A very good impression of this extremely rare print, with margins, probably the full sheet, a deckle edge at right, a couple of small paper losses and short tears at the sheet edges, pale staining along the sheet edges, generally in good condition.
Block 320 x 605 mm., Sheet 420 x 630 mm.

From the Catalogue:
The catalogue raisonné by Gerd Woll records only two other impressions of this state; both of which are in the Munchmuseet, Oslo.

The rare and unusual woodcut Young Couple in a Spruce Forest (Woll 540) seems to form a pair with Munch's better known print Towards the Forest II (W. 541), executed roughly at the same time in 1915. In fact, the two prints could be seen as a sequence, whereby the young couple is first seen approaching the forest, before finally stepping into the dark woods for a secret embrace.
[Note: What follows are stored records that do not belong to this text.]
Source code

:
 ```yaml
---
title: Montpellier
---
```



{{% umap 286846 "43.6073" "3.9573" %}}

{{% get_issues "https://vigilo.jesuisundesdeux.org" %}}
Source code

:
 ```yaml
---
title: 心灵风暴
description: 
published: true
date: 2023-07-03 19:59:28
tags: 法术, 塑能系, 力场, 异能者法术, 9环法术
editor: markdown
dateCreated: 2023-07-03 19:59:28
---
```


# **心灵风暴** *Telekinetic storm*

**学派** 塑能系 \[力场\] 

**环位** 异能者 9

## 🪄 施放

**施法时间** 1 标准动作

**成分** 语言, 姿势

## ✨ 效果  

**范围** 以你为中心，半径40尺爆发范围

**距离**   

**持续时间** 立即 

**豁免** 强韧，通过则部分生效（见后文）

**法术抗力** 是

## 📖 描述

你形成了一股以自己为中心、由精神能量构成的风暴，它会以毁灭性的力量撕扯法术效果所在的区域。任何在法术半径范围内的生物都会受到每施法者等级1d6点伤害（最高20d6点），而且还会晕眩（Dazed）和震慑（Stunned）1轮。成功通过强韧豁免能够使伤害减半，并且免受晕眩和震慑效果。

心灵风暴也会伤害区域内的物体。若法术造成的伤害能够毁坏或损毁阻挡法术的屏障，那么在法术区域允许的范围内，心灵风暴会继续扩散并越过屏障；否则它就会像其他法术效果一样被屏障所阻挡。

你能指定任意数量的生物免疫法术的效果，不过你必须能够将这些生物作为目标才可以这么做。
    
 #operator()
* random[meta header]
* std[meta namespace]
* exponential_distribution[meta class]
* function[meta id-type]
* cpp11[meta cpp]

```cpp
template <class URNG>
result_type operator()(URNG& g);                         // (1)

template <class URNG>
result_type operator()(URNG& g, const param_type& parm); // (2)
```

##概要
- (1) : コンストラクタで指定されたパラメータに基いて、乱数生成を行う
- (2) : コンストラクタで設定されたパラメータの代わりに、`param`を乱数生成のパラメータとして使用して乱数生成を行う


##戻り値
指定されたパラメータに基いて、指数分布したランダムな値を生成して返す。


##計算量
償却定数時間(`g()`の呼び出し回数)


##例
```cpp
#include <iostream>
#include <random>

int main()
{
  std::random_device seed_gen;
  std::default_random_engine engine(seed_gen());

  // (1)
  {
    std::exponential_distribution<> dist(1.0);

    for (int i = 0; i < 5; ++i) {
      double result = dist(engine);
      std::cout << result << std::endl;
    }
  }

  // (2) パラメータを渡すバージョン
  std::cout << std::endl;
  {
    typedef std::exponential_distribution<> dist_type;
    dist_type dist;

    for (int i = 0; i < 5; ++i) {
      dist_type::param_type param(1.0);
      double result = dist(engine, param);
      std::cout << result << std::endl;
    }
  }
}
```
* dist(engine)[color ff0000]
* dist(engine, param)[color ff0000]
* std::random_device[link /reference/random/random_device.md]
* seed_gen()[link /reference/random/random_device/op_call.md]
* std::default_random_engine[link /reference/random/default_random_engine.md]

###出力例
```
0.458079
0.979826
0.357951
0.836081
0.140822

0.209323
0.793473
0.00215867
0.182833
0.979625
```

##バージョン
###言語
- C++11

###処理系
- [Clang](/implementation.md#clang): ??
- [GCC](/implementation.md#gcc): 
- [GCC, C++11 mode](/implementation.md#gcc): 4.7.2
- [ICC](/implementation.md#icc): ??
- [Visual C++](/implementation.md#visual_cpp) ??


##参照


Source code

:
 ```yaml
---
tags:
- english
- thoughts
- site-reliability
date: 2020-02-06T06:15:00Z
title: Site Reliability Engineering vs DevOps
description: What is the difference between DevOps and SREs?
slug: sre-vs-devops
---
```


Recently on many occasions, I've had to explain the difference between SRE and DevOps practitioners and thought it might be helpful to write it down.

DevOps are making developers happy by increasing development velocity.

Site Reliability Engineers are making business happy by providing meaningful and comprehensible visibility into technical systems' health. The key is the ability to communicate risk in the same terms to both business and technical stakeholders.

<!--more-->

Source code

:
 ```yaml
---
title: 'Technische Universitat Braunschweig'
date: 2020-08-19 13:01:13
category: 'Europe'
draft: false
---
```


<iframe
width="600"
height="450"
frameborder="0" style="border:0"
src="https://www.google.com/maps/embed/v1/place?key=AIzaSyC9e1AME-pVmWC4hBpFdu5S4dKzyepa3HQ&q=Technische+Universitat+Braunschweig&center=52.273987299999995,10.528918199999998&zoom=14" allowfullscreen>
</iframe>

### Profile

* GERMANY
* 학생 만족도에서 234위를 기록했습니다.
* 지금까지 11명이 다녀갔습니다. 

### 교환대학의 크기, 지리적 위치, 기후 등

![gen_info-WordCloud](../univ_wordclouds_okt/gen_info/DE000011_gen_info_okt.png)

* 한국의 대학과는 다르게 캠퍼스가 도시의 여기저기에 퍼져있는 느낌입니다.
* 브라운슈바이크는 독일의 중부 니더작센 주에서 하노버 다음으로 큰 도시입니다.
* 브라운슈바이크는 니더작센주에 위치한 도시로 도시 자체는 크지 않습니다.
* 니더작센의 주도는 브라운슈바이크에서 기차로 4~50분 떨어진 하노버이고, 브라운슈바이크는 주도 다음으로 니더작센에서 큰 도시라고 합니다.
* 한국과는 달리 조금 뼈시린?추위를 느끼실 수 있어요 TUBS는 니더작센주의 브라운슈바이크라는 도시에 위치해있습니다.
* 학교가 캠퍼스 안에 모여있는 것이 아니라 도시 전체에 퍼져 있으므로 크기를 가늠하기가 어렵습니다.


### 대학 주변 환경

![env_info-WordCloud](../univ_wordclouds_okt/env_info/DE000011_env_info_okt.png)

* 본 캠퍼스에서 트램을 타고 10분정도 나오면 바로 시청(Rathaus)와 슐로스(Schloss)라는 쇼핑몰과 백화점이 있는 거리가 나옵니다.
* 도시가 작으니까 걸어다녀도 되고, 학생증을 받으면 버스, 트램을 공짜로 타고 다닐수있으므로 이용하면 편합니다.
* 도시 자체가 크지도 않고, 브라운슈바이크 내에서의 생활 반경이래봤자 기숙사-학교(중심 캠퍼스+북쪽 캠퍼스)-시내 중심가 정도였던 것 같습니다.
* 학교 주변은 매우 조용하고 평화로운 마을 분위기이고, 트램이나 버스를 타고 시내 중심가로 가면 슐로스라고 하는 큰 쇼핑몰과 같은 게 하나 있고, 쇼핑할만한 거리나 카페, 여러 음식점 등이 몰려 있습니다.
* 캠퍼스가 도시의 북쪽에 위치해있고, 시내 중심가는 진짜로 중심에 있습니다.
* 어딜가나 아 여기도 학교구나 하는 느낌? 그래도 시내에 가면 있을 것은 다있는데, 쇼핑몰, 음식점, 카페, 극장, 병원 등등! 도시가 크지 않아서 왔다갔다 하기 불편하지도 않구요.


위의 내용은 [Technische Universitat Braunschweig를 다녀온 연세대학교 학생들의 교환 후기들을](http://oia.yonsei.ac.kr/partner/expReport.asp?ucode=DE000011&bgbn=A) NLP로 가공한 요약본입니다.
The image of Young Couple in a Spruce Forest is made-up of short, narrow lines gouged out of a dark surface, which itself is printed over a multicoloured, striped surface. The effect is that of cold, glittering northern moonlight falling through a dense canopy of needles into the forest and onto the figures. Munch further heightened the sense of almost being in the forest by using very fibrous, natural paper and by printing the dark surface from a single, heavily grained plank of spruce wood.
—Courtesy of Christie's

Schiefler 442; Woll 540

About Edvard Munch

A recognized forerunner of Expressionism, Norwegian painter and printmaker Edvard Munch is renowned for his representations of emotion. Associated with the international development of Symbolism, Munch experimented with many different themes, palettes, and styles of drawing. Though stylistically influenced by Paul Gauguin and the Nabis, Munch’s subjects are drawn from his Scandinavian roots and his own tortured psyche. His most famous painting, The Scream (1893), illustrates a tormented cry translated into waves of color that resonate across the landscape. Though based on Munch’s own experience, The Scream has become an instantly recognizable symbol of anxiety and alienation. Often reworking his paintings into etchings and lithographs, Munch was also one of the major graphic artists of the 20th century—he took an experimental approach to printmaking and contributed to the revival of the woodcut.